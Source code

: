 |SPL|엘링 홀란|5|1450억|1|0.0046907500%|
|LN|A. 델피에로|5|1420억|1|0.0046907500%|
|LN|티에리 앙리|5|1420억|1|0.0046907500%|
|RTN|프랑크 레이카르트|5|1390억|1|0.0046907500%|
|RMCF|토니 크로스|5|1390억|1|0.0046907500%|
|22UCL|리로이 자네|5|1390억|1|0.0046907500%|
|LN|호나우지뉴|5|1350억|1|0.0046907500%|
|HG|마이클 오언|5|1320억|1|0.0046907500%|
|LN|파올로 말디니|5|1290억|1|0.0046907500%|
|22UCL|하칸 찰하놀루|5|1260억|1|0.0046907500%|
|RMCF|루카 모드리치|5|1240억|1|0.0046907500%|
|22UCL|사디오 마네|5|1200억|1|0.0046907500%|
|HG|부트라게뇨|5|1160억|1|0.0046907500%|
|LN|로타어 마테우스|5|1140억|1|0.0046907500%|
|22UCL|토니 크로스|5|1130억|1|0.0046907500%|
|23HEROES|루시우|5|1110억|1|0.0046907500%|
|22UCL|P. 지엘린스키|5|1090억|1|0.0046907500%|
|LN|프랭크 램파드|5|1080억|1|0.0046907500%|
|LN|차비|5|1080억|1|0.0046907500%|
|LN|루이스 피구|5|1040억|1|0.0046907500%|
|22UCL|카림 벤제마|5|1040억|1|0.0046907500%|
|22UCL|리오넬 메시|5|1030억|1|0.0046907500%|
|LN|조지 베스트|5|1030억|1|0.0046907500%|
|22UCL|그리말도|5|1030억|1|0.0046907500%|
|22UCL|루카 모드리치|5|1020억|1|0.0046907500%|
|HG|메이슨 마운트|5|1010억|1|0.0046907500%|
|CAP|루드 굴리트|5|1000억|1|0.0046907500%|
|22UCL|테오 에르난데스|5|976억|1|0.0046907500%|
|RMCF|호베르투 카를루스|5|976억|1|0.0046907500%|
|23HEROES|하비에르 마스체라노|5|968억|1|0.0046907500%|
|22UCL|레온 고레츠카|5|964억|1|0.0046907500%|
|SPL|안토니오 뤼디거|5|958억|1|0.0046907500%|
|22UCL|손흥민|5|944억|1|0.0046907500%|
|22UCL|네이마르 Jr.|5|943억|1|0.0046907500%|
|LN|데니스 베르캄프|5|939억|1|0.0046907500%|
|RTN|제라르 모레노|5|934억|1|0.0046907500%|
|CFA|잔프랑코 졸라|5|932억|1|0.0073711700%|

=====

◆ DESCRIPTION OF THE TASK
Only the lines that contain the string "모드리치" should be copied from the entries above.

◆ WRITTEN REPLY
|RMCF|루카 모드리치|5|1240억|1|0.0046907500%|
|22UCL|루카 모드리치|5|1020억|1|0.0046907500%|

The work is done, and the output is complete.